MVC
The Model-View-Controller is a design pattern which is used to divided related program logic into three interconnected elements. Trygve Reenskaug (amazing name!) came up with in 1979, and his concept is still in use today. You can check out his website and see his original paper here. His design pattern defines the roles each element, as well as how they interact with each other (which element talks to which other element(s)).
How does it divide up everything? With boundaries. What are the boundaries? Just imaginary lines basically. In practice it is different logic into different files based on it’s role. Dividing things up has many advantages. It’s almost always easier to read and understand what is going on, and the code separated out is now often easily reusable if needed elsewhere.

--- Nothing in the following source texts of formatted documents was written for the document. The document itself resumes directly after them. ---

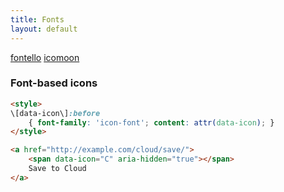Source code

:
 ```yaml
---
title: Fonts
layout: default
---
```


[fontello](http://fontello.com/)
[icomoon](http://icomoon.io/)


### Font-based icons 

```html
<style> 
\[data-icon\]:before 
	{ font-family: 'icon-font'; content: attr(data-icon); } 
</style> 

<a href="http://example.com/cloud/save/"> 
	<span data-icon="C" aria-hidden="true"></span> 
	Save to Cloud 
</a>
```	
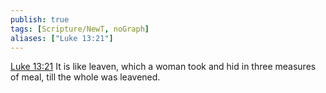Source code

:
 ```yaml
---
publish: true
tags: [Scripture/NewT, noGraph]
aliases: ["Luke 13:21"]
---
```

[Luke 13:21](https://churchofjesuschrist.org/study/scriptures/nt/luke/13?lang=eng&id=p21#p21) It is like leaven, which a woman took and hid in three measures of meal, till the whole was leavened.
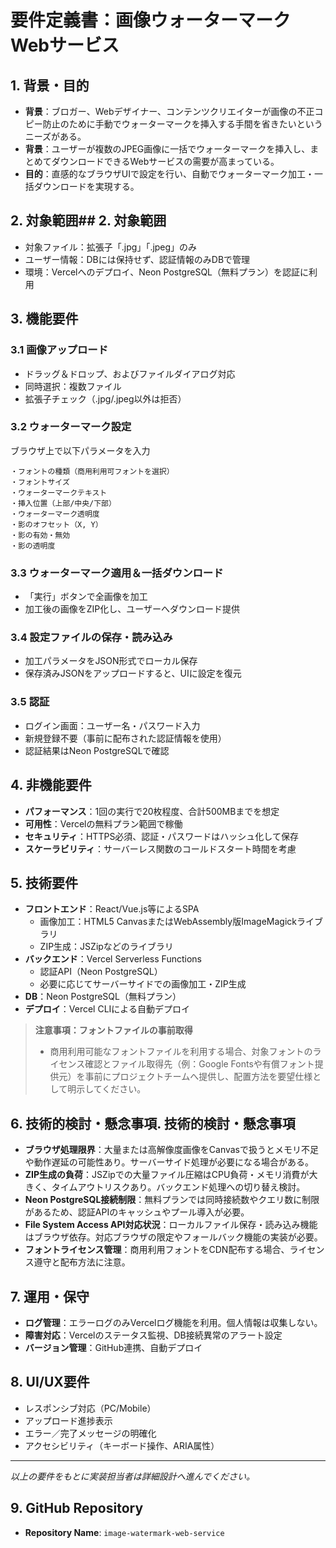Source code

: # 要件定義書：画像ウォーターマークWebサービス

## 1. 背景・目的

- **背景**：ブロガー、Webデザイナー、コンテンツクリエイターが画像の不正コピー防止のために手動でウォーターマークを挿入する手間を省きたいというニーズがある。
- **背景**：ユーザーが複数のJPEG画像に一括でウォーターマークを挿入し、まとめてダウンロードできるWebサービスの需要が高まっている。
- **目的**：直感的なブラウザUIで設定を行い、自動でウォーターマーク加工・一括ダウンロードを実現する。

## 2. 対象範囲## 2. 対象範囲

- 対象ファイル：拡張子「.jpg」「.jpeg」のみ
- ユーザー情報：DBには保持せず、認証情報のみDBで管理
- 環境：Vercelへのデプロイ、Neon PostgreSQL（無料プラン）を認証に利用

## 3. 機能要件

### 3.1 画像アップロード

- ドラッグ＆ドロップ、およびファイルダイアログ対応
- 同時選択：複数ファイル
- 拡張子チェック（.jpg/.jpeg以外は拒否）

### 3.2 ウォーターマーク設定

ブラウザ上で以下パラメータを入力

```
・フォントの種類（商用利用可フォントを選択）
・フォントサイズ
・ウォーターマークテキスト
・挿入位置（上部/中央/下部）
・ウォーターマーク透明度
・影のオフセット（X, Y）
・影の有効・無効
・影の透明度
```

### 3.3 ウォーターマーク適用＆一括ダウンロード

- 「実行」ボタンで全画像を加工
- 加工後の画像をZIP化し、ユーザーへダウンロード提供

### 3.4 設定ファイルの保存・読み込み

- 加工パラメータをJSON形式でローカル保存
- 保存済みJSONをアップロードすると、UIに設定を復元

### 3.5 認証

- ログイン画面：ユーザー名・パスワード入力
- 新規登録不要（事前に配布された認証情報を使用）
- 認証結果はNeon PostgreSQLで確認

## 4. 非機能要件

- **パフォーマンス**：1回の実行で20枚程度、合計500MBまでを想定
- **可用性**：Vercelの無料プラン範囲で稼働
- **セキュリティ**：HTTPS必須、認証・パスワードはハッシュ化して保存
- **スケーラビリティ**：サーバーレス関数のコールドスタート時間を考慮

## 5. 技術要件

- **フロントエンド**：React/Vue.js等によるSPA
  - 画像加工：HTML5 CanvasまたはWebAssembly版ImageMagickライブラリ
  - ZIP生成：JSZipなどのライブラリ
- **バックエンド**：Vercel Serverless Functions
  - 認証API（Neon PostgreSQL）
  - 必要に応じてサーバーサイドでの画像加工・ZIP生成
- **DB**：Neon PostgreSQL（無料プラン）
- **デプロイ**：Vercel CLIによる自動デプロイ

> **注意事項：フォントファイルの事前取得**
>
> - 商用利用可能なフォントファイルを利用する場合、対象フォントのライセンス確認とファイル取得先（例：Google Fontsや有償フォント提供元）を事前にプロジェクトチームへ提供し、配置方法を要望仕様として明示してください。

## 6. 技術的検討・懸念事項. 技術的検討・懸念事項

- **ブラウザ処理限界**：大量または高解像度画像をCanvasで扱うとメモリ不足や動作遅延の可能性あり。サーバーサイド処理が必要になる場合がある。
- **ZIP生成の負荷**：JSZipでの大量ファイル圧縮はCPU負荷・メモリ消費が大きく、タイムアウトリスクあり。バックエンド処理への切り替え検討。
- **Neon PostgreSQL接続制限**：無料プランでは同時接続数やクエリ数に制限があるため、認証APIのキャッシュやプール導入が必要。
- **File System Access API対応状況**：ローカルファイル保存・読み込み機能はブラウザ依存。対応ブラウザの限定やフォールバック機能の実装が必要。
- **フォントライセンス管理**：商用利用フォントをCDN配布する場合、ライセンス遵守と配布方法に注意。

## 7. 運用・保守

- **ログ管理**：エラーログのみVercelログ機能を利用。個人情報は収集しない。
- **障害対応**：Vercelのステータス監視、DB接続異常のアラート設定
- **バージョン管理**：GitHub連携、自動デプロイ

## 8. UI/UX要件

- レスポンシブ対応（PC/Mobile）
- アップロード進捗表示
- エラー／完了メッセージの明確化
- アクセシビリティ（キーボード操作、ARIA属性）

---

*以上の要件をもとに実装担当者は詳細設計へ進んでください。*

## 9. GitHub Repository

- **Repository Name**: `image-watermark-web-service`

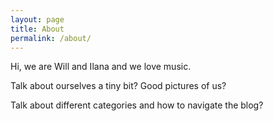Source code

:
 ```yaml
---
layout: page
title: About
permalink: /about/
---
```


Hi, we are Will and Ilana and we love music.

Talk about ourselves a tiny bit? Good pictures of us?

Talk about different categories and how to navigate the blog?

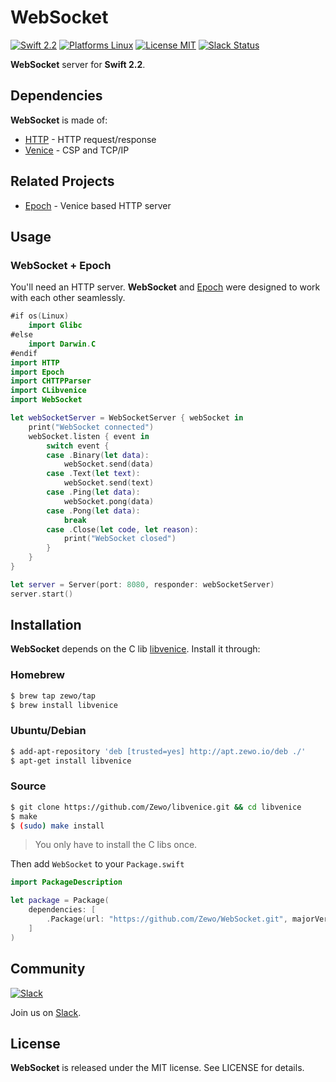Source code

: WebSocket
=========

[![Swift 2.2](https://img.shields.io/badge/Swift-2.2-orange.svg?style=flat)](https://swift.org)
[![Platforms Linux](https://img.shields.io/badge/Platforms-Linux-lightgray.svg?style=flat)](https://swift.org/download/#linux)
[![License MIT](https://img.shields.io/badge/License-MIT-blue.svg?style=flat)](https://tldrlegal.com/license/mit-license)
[![Slack Status](https://zewo-slackin.herokuapp.com/badge.svg)](http://slack.zewo.io)

**WebSocket** server for **Swift 2.2**.

## Dependencies

**WebSocket** is made of:

- [HTTP](https://github.com/Zewo/HTTP) - HTTP request/response
- [Venice](https://github.com/Zewo/Venice) - CSP and TCP/IP

## Related Projects

- [Epoch](https://github.com/Zewo/Zewo) - Venice based HTTP server

## Usage

### WebSocket + Epoch

You'll need an HTTP server. **WebSocket** and [Epoch](https://github.com/Zewo/Zewo) were designed to work with each other seamlessly.

```swift
#if os(Linux)
    import Glibc
#else
    import Darwin.C
#endif
import HTTP
import Epoch
import CHTTPParser
import CLibvenice
import WebSocket

let webSocketServer = WebSocketServer { webSocket in
	print("WebSocket connected")
	webSocket.listen { event in
		switch event {
		case .Binary(let data):
			webSocket.send(data)
		case .Text(let text):
			webSocket.send(text)
		case .Ping(let data):
			webSocket.pong(data)
		case .Pong(let data):
			break
		case .Close(let code, let reason):
			print("WebSocket closed")
		}
	}
}

let server = Server(port: 8080, responder: webSocketServer)
server.start()
```

## Installation

**WebSocket** depends on the C lib [libvenice](https://github.com/Zewo/libvenice). Install it through:

### Homebrew 
```bash
$ brew tap zewo/tap
$ brew install libvenice
```

### Ubuntu/Debian
```bash
$ add-apt-repository 'deb [trusted=yes] http://apt.zewo.io/deb ./'
$ apt-get install libvenice
```

### Source
```bash
$ git clone https://github.com/Zewo/libvenice.git && cd libvenice
$ make
$ (sudo) make install
```

> You only have to install the C libs once.

Then add `WebSocket` to your `Package.swift`

```swift
import PackageDescription

let package = Package(
	dependencies: [
		.Package(url: "https://github.com/Zewo/WebSocket.git", majorVersion: 0, minor: 1)
	]
)
```

## Community

[![Slack](http://s13.postimg.org/ybwy92ktf/Slack.png)](http://slack.zewo.io/)

Join us on [Slack](http://slack.zewo.io/).

License
-------

**WebSocket** is released under the MIT license. See LICENSE for details.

During development, each part can be developed by separate teams/individuals, without a bottleneck.
Each of the three parts to this design pattern (model, view, controller) can hold many different files inside them, not just one. Each of these three parts is often referred to as a layer, for example the “View layer”.

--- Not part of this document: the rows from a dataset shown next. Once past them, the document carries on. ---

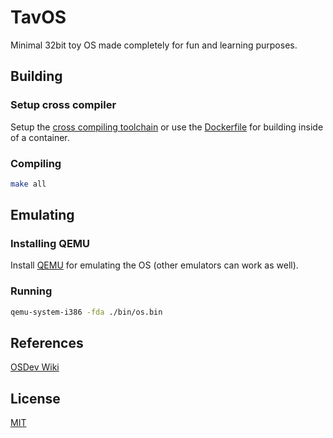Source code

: # TavOS

Minimal 32bit toy OS made completely for fun and learning purposes.

## Building

### Setup cross compiler

Setup the [cross compiling toolchain](https://wiki.osdev.org/GCC_Cross-Compiler) or use the [Dockerfile](.devcontainer/Dockerfile) for building inside of a container.

### Compiling

```bash
make all
```

## Emulating

### Installing QEMU

Install [QEMU](https://www.qemu.org/) for emulating the OS (other emulators can work as well).

### Running

```bash
qemu-system-i386 -fda ./bin/os.bin
```
## References

[OSDev Wiki](https://wiki.osdev.org/)

## License

[MIT](https://choosealicense.com/licenses/mit/)

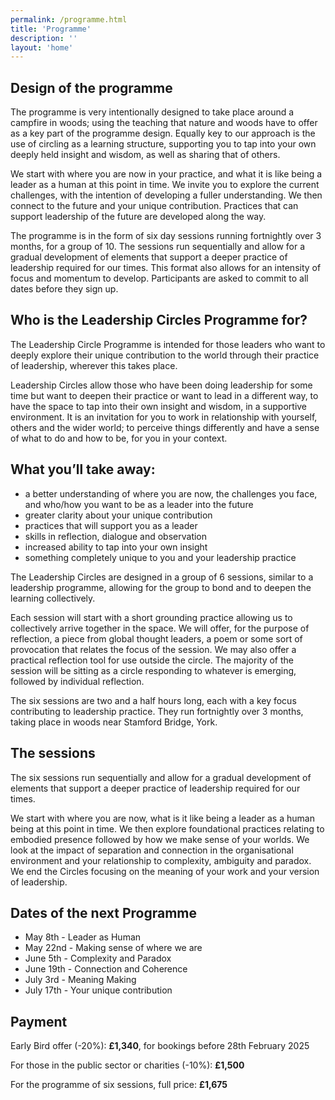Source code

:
 ```yaml
---
permalink: /programme.html
title: 'Programme'
description: ''
layout: 'home'
---
```


<article class="full | wrapper cover-image cover-image-mountain-mist">
  <div class="section__inner region">
    <h1>Design of the programme</h1>
    <p>
      The programme is very intentionally designed to take place around a campfire in woods; using
      the teaching that nature and woods have to offer as a key part of the programme design. Equally
      key to our approach is the use of circling as a learning structure, supporting you to tap into your
      own deeply held insight and wisdom, as well as sharing that of others.
    </p>
    <p>
      We start with where you are now in your practice, and what it is like being a leader as a human at
      this point in time. We invite you to explore the current challenges, with the intention of
      developing a fuller understanding. We then connect to the future and your unique contribution.
      Practices that can support leadership of the future are developed along the way.
    </p>
    <p>
      The programme is in the form of six day sessions running fortnightly over 3 months, for a group
      of 10. The sessions run sequentially and allow for a gradual development of elements that
      support a deeper practice of leadership required for our times. This format also allows for an
      intensity of focus and momentum to develop. Participants are asked to commit to all dates
      before they sign up.
    </p>
  </div>
</article>

## Who is the Leadership Circles Programme for?

The Leadership Circle Programme is intended for those leaders who want to deeply explore their
unique contribution to the world through their practice of leadership, wherever this takes place.

Leadership Circles allow those who have been doing leadership for some time but want to
deepen their practice or want to lead in a different way, to have the space to tap into their own
insight and wisdom, in a supportive environment. It is an invitation for you to work in
relationship with yourself, others and the wider world; to perceive things differently and have a
sense of what to do and how to be, for you in your context.

## What you’ll take away:

- a better understanding of where you are now, the challenges you face, and who/how
  you want to be as a leader into the future
- greater clarity about your unique contribution
- practices that will support you as a leader
- skills in reflection, dialogue and observation
- increased ability to tap into your own insight
- something completely unique to you and your leadership practice

The Leadership Circles are designed in a group of 6 sessions, similar to a leadership programme, allowing for the group to bond and to deepen the learning collectively.

Each session will start with a short grounding practice allowing us to collectively arrive together in the space. We will offer, for the purpose of reflection, a piece from global thought leaders, a poem or some sort of provocation that relates the focus of the session. We may also offer a practical reflection tool for use outside the circle. The majority of the session will be sitting as a circle responding to whatever is emerging, followed by individual reflection.

The six sessions are two and a half hours long, each with a key focus contributing to leadership practice. They run fortnightly over 3 months, taking place in woods near Stamford Bridge, York.

## The sessions

The six sessions run sequentially and allow for a gradual development of elements that support a deeper practice of leadership required for our times.

We start with where you are now, what is it like being a leader as a human being at this point in time. We then explore foundational practices relating to embodied presence followed by how we make sense of your worlds. We look at the impact of separation and connection in the organisational environment and your relationship to complexity, ambiguity and paradox. We end the Circles focusing on the meaning of your work and your version of leadership.

<article class="full | wrapper cover-image cover-image-mountain-mist">
  <div class="section__inner region">
    <h2>Dates of the next Programme</h2>
     <p>
      <ul role="list">
        <li>May 8th - Leader as Human</li>
        <li>May 22nd - Making sense of where we are</li>
        <li>June 5th - Complexity and Paradox</li>
        <li>June 19th - Connection and Coherence</li>
        <li>July 3rd - Meaning Making</li>
        <li>July 17th - Your unique contribution</li>
      </ul>
      </p>
  </div>
</article>

## Payment

Early Bird offer (-20%): **£1,340**, for bookings before 28th February 2025

For those in the public sector or charities (-10%): **£1,500**

For the programme of six sessions, full price: **£1,675**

In the past the MVC design pattern was mostly used for GUIs (Graphical User Interfaces) on computer desktops. Now, it is often used for web based applications.
Photos
Well, that does not explain exactly how it is used. So here are a bunch of photos I searched for. I tried to find ones using Nodejs.
Model
The model component is used for data-related logic that the user interacts with, stores data. File structure is typically have a folder labeled “models” and placing different models inside it. Here we use Nodejs for our model, which uses a mongoose schema to get data.
const mongoose = require('mongoose');
const Schema = mongoose.Schema;
const Food = new Schema ({
name: { type: String, required: true },
calories: { type: String, required: true },
});
module.exports = mongoose.model('Food', Food)
View
The view displays things to the user, using the model to format it. For web base applications, the views folder will contain things like CSS/SASS and HTML files. With Nodejs, often a template engine such as ejs will be used as well.
Controller
Controls the requests from the view, and displays them back to the view. Here we create a controllers directory, and place all controller files inside it. In this case the controller would be responsible for handling requests and responses the user sends to it through the view.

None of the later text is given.